### Work task:
From the data that follows, copy every line holding the string "true".

(Stored data)
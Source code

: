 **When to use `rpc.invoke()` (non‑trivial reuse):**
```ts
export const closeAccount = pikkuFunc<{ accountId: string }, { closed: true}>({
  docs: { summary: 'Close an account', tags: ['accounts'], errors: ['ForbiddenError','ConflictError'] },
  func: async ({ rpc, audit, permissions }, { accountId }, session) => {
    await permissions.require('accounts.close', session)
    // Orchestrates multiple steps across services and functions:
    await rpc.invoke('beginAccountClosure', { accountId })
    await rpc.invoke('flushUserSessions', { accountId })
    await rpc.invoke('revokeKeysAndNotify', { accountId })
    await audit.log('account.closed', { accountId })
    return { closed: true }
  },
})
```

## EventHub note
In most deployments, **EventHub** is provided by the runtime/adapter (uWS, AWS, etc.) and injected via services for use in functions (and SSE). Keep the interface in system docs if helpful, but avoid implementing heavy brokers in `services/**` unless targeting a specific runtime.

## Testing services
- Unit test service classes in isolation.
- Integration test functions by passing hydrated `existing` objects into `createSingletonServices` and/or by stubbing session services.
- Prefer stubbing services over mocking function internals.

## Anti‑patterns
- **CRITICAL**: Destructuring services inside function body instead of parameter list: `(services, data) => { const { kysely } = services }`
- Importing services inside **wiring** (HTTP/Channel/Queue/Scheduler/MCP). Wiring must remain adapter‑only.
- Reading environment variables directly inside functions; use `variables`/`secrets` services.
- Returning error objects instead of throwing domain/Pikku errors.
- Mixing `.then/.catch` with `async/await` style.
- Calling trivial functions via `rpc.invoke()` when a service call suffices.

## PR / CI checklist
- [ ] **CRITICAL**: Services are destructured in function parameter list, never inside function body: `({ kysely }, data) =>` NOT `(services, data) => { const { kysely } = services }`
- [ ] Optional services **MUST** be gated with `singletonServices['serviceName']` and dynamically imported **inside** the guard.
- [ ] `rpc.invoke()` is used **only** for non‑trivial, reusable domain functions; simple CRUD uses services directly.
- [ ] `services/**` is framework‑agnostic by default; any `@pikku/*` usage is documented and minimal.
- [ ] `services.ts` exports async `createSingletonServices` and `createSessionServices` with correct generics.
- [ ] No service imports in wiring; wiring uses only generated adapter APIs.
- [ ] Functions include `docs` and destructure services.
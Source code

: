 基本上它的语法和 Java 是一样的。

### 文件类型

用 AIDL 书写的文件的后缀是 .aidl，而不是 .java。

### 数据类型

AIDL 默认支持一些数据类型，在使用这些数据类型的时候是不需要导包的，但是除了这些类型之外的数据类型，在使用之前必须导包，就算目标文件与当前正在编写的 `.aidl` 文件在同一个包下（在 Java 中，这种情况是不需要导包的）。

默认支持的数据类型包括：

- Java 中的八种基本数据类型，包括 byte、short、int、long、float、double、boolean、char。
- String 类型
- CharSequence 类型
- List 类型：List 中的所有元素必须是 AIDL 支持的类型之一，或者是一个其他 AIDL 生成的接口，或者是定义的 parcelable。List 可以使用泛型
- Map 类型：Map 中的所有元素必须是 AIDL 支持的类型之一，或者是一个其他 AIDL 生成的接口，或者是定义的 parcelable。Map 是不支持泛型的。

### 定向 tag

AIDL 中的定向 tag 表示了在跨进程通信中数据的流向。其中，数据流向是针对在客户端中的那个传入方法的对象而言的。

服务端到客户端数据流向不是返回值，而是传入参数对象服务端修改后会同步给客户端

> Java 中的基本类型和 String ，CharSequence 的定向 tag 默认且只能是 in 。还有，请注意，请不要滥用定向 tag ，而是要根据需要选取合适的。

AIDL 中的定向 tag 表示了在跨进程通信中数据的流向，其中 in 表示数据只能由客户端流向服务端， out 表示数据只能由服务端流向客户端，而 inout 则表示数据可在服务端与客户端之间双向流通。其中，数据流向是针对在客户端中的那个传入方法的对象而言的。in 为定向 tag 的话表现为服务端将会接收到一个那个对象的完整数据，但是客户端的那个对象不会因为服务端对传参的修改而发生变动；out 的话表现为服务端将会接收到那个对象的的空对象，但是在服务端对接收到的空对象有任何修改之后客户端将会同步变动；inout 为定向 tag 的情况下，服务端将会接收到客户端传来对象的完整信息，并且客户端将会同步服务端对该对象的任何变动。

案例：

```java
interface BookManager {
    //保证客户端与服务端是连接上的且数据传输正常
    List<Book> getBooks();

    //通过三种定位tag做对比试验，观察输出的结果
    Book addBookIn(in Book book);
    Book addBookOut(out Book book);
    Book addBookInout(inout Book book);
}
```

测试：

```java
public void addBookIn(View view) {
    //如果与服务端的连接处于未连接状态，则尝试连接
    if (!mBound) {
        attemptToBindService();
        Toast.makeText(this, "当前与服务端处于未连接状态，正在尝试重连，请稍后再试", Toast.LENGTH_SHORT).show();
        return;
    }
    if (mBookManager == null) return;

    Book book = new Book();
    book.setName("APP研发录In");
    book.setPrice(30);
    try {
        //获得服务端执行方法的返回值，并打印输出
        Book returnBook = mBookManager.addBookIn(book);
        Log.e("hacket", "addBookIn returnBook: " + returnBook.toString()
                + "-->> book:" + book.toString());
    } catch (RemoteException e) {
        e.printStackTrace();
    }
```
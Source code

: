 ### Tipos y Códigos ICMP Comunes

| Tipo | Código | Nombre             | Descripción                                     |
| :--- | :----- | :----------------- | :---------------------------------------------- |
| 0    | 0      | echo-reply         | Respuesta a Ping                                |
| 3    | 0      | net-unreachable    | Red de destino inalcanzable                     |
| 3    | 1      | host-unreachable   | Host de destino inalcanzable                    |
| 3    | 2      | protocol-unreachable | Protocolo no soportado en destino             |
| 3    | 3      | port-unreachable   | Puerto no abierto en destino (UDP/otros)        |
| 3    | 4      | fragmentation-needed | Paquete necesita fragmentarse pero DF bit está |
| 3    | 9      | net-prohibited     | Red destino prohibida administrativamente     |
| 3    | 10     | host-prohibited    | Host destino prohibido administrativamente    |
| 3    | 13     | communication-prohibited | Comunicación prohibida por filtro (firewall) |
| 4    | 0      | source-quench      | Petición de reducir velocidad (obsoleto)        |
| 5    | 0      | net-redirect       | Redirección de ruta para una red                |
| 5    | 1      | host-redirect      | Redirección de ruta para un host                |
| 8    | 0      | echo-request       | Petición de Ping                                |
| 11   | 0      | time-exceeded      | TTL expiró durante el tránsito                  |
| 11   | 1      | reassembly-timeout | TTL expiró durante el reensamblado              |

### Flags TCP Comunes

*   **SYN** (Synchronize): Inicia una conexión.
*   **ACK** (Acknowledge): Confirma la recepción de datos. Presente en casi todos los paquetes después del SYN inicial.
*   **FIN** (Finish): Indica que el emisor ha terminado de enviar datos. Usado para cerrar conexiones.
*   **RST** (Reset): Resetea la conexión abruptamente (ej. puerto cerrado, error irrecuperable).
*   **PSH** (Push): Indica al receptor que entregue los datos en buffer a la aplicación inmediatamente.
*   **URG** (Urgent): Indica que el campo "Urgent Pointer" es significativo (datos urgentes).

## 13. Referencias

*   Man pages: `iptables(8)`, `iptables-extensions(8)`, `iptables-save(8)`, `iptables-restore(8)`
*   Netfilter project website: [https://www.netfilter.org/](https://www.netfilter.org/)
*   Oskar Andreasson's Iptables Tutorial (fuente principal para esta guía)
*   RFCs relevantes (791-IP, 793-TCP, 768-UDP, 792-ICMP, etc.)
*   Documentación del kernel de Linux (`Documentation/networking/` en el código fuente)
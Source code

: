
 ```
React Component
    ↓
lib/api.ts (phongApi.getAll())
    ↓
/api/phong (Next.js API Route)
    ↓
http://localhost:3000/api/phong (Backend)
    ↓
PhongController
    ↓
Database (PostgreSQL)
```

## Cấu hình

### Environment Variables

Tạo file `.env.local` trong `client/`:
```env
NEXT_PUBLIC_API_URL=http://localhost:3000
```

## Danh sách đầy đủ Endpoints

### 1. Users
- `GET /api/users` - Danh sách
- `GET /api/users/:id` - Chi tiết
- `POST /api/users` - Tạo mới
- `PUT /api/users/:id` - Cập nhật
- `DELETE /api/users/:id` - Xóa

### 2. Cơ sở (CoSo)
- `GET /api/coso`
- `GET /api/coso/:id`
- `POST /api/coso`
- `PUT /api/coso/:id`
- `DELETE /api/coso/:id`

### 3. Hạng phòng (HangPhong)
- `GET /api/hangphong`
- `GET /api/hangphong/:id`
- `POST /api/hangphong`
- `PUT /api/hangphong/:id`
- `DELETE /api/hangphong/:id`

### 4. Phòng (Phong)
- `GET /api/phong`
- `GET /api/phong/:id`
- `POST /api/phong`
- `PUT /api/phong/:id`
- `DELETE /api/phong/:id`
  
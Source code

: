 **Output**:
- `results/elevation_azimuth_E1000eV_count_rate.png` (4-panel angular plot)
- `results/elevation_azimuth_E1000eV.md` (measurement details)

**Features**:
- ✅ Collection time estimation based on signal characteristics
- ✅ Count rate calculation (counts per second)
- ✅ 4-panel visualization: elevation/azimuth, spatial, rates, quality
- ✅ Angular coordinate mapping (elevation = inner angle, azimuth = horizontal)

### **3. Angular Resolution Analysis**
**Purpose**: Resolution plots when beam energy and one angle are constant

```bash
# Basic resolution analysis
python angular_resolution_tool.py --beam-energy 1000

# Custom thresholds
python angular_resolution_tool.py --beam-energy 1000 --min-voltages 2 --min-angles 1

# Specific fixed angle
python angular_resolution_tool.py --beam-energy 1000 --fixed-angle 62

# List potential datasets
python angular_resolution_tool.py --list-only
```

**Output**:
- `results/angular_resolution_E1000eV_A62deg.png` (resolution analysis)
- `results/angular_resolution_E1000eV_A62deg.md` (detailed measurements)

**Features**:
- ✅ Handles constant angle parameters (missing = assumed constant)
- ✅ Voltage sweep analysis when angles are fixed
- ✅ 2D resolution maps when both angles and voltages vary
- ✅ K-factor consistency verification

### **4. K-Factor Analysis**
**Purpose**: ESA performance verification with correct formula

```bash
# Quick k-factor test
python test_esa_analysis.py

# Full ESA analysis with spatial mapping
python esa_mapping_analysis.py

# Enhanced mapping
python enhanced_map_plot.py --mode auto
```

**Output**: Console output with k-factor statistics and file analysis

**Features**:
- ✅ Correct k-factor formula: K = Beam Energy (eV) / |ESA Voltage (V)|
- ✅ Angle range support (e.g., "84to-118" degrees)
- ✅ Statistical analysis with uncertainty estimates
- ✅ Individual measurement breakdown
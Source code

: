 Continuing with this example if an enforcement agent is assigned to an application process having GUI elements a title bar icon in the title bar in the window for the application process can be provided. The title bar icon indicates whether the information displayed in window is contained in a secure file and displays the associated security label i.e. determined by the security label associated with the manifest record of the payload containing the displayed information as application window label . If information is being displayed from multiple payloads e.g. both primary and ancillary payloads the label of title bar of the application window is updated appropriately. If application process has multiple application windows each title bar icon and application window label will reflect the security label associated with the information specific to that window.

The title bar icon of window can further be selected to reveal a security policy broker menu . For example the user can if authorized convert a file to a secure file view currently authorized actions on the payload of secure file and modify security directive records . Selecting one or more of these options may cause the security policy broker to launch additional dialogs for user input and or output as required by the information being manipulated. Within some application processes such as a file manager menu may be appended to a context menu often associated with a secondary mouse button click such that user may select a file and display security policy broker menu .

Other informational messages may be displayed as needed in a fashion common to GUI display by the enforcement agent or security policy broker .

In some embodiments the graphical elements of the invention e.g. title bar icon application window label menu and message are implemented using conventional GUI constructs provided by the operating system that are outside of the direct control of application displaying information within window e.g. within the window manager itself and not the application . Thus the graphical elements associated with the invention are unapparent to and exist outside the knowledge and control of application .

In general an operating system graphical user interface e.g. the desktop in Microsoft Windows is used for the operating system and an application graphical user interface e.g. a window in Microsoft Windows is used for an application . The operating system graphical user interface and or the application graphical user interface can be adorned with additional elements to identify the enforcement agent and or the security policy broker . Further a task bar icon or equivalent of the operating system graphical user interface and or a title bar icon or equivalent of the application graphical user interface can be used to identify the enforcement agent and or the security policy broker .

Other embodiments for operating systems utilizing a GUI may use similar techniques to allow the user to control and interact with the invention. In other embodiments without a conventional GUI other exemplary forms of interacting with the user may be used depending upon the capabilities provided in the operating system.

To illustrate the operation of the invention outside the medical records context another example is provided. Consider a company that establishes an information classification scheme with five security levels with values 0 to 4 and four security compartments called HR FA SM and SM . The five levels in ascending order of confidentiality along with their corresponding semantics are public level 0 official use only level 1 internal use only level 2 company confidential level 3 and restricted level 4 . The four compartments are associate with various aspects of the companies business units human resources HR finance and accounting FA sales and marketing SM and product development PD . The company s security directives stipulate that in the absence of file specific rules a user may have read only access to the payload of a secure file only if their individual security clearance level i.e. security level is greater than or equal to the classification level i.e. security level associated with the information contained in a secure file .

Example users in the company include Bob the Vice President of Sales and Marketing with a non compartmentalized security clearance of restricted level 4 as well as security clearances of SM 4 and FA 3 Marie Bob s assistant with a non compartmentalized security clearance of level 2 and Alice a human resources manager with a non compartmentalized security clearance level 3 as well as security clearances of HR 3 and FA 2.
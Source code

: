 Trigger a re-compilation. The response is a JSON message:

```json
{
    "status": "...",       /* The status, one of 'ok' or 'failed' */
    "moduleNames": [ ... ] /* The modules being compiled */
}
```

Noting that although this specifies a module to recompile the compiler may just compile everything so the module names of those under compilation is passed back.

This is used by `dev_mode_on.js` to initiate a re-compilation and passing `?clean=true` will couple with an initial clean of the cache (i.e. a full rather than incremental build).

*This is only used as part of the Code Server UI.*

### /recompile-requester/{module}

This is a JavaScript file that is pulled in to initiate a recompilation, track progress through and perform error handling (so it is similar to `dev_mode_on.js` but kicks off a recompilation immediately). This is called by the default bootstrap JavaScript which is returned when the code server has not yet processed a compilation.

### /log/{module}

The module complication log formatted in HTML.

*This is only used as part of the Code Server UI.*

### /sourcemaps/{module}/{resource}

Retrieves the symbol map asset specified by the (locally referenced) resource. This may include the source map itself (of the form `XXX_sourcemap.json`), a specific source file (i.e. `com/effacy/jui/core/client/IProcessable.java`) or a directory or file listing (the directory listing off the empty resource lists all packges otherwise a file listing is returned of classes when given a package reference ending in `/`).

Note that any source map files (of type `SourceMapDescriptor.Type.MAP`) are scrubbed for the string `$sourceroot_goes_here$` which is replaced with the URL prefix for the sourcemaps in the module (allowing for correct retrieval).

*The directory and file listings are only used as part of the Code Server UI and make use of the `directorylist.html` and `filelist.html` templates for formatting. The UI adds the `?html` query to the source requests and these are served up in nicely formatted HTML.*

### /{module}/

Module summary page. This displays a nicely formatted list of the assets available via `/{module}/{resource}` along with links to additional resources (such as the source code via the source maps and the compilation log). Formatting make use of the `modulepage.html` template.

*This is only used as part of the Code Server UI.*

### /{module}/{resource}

### Answer for this exercise:
export const closeAccount = pikkuFunc<{ accountId: string }, { closed: true}>({
    return { closed: true }
This is used by `dev_mode_on.js` to initiate a re-compilation and passing `?clean=true` will couple with an initial clean of the cache (i.e. a full rather than incremental build).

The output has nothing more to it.